PROBLEM TO SOLVE: Only the number is needed: count the lines below that hold the string "image".

*** RECORDS SHOWN ***

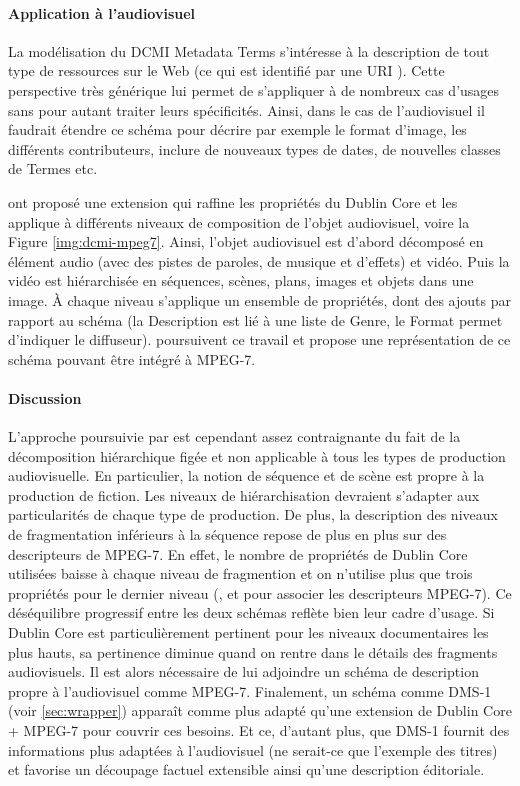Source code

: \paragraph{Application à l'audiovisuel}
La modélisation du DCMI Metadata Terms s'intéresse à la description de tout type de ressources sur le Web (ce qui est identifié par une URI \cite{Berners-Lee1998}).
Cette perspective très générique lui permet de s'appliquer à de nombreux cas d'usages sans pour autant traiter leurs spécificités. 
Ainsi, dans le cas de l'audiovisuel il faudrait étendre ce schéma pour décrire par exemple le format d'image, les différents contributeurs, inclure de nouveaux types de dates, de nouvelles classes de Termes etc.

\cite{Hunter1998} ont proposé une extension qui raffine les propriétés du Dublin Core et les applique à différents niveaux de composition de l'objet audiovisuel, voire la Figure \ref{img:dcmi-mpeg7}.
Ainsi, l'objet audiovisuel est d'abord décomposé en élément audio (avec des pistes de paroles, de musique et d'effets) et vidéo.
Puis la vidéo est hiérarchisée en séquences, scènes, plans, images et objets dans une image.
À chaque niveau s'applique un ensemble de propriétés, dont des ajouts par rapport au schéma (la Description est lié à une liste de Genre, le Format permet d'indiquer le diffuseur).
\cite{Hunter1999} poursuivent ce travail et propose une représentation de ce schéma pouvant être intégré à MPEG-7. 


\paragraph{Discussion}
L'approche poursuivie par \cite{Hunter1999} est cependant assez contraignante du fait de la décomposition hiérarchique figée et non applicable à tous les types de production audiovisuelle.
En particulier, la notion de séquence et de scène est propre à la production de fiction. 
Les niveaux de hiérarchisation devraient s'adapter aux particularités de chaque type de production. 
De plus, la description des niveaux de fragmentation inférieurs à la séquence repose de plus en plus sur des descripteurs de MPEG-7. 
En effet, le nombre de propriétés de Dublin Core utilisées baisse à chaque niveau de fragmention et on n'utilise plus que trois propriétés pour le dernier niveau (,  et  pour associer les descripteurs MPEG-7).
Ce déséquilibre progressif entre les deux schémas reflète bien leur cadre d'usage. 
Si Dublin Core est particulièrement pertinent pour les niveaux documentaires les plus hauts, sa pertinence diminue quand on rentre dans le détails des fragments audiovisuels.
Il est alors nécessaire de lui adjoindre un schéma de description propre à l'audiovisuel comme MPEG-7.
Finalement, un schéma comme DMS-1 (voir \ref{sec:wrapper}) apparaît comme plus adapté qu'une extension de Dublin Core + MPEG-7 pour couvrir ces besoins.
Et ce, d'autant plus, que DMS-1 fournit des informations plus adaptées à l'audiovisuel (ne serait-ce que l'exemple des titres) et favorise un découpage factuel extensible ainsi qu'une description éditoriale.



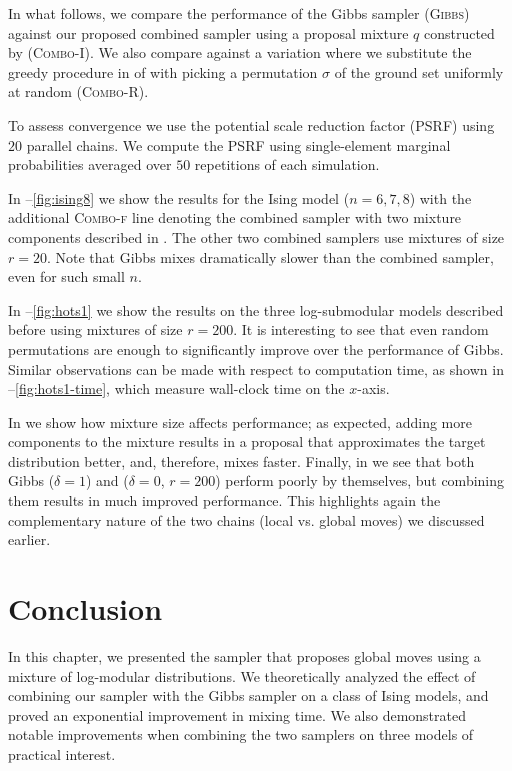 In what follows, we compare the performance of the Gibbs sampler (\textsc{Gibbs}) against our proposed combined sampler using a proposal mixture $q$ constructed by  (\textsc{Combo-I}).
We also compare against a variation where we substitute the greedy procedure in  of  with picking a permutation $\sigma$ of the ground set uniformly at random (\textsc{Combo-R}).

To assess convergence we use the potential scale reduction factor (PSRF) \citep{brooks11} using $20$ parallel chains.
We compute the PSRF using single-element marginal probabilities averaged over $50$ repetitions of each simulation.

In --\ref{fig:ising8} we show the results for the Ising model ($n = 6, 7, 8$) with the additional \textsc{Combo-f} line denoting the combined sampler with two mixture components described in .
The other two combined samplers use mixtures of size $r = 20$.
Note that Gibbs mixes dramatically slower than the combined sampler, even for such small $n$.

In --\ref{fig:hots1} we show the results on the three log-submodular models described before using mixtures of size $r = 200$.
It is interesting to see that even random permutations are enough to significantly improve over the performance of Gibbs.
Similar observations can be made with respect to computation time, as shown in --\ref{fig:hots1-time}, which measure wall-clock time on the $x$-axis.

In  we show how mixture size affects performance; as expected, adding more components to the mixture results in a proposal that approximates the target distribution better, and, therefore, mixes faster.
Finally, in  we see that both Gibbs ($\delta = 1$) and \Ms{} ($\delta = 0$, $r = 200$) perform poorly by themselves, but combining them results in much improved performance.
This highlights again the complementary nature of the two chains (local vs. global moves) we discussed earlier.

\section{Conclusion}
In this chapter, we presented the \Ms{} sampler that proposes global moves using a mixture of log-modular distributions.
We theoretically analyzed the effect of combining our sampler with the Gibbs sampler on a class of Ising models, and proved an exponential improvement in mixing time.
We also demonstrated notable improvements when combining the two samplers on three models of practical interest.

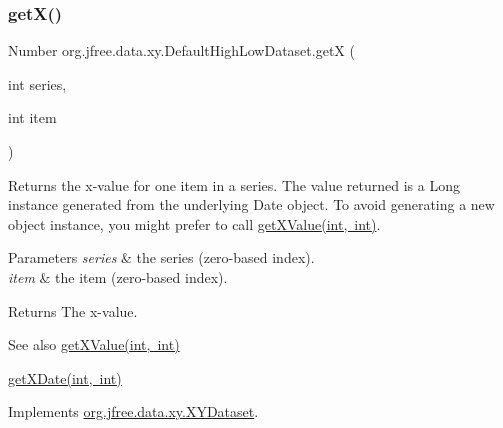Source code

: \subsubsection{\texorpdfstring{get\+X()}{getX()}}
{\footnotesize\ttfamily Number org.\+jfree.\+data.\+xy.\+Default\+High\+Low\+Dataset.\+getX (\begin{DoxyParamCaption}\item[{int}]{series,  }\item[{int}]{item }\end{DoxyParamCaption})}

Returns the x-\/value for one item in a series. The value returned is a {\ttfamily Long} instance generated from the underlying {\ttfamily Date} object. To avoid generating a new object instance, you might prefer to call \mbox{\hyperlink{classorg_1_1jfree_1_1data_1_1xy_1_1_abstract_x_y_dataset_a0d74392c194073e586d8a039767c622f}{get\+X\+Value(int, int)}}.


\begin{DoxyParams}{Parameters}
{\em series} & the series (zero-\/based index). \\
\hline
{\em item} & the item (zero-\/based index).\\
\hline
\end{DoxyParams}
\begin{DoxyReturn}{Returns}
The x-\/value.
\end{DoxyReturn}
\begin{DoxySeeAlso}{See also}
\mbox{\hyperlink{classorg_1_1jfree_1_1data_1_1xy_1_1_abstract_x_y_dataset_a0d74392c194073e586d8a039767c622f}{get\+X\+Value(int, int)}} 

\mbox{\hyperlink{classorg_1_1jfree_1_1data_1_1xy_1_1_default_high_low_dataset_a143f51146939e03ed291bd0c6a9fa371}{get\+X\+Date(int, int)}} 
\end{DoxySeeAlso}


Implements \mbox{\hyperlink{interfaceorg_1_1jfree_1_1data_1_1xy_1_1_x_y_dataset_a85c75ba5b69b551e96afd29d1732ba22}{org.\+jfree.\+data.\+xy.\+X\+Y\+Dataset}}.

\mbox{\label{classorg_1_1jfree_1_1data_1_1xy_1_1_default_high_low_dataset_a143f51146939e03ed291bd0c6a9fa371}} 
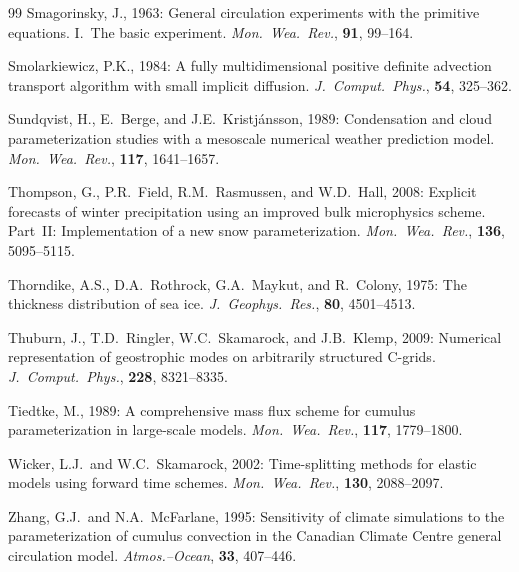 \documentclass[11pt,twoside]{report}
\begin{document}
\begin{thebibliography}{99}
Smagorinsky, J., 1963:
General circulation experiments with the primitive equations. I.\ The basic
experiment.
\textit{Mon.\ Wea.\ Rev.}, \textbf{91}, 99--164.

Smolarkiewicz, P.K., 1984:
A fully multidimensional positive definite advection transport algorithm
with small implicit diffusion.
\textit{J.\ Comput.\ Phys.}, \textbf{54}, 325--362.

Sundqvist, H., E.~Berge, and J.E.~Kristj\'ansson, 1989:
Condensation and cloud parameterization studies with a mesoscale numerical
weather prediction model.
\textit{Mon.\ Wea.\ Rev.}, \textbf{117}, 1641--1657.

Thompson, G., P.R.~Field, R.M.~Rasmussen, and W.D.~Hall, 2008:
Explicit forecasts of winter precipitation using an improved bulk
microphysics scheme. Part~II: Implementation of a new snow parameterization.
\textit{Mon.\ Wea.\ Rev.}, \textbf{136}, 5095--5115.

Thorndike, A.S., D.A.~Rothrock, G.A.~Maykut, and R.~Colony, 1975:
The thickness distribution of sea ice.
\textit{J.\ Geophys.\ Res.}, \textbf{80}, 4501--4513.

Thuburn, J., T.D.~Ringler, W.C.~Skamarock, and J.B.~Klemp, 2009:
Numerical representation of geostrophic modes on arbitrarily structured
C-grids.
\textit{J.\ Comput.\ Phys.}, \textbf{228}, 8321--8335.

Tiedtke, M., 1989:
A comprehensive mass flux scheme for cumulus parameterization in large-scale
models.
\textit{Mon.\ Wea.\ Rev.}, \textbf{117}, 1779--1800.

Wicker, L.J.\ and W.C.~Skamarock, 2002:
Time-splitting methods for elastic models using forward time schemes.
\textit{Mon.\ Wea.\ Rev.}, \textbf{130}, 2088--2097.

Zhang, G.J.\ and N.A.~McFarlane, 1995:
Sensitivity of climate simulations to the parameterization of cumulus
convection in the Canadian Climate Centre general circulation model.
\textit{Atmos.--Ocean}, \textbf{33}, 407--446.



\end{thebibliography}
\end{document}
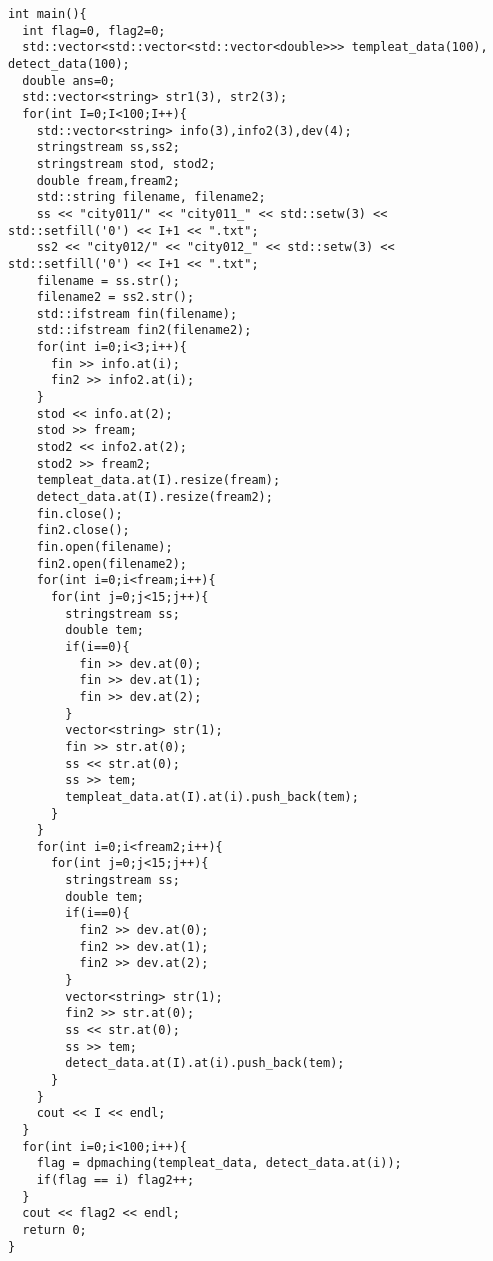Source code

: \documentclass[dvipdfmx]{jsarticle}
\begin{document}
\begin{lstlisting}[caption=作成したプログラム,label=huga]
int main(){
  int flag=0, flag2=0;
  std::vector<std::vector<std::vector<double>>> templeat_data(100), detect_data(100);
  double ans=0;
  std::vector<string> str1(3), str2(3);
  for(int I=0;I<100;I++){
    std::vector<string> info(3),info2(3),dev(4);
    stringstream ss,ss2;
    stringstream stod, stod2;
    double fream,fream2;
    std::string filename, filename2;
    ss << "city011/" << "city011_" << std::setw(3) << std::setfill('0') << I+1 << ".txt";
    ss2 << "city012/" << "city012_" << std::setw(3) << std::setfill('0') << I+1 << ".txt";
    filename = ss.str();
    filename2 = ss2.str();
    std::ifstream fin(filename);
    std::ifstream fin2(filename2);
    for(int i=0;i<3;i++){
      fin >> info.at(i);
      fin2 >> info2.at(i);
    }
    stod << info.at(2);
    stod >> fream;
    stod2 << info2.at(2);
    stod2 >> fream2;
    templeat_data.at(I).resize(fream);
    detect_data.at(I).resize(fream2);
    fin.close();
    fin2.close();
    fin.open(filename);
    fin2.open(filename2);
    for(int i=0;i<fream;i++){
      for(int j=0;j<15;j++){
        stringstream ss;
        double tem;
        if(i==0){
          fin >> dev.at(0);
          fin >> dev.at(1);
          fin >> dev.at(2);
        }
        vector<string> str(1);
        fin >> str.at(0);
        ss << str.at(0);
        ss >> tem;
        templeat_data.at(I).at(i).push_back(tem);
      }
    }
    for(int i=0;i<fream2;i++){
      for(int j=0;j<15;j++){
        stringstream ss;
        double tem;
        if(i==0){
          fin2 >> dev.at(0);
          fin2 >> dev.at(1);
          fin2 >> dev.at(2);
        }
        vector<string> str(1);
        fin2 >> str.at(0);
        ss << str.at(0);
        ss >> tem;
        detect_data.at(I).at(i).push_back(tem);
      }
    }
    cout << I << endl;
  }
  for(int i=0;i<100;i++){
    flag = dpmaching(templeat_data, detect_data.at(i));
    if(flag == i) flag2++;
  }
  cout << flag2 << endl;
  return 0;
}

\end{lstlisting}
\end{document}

*** End of RECORDS SHOWN ***

YOUR RESPONSE: 2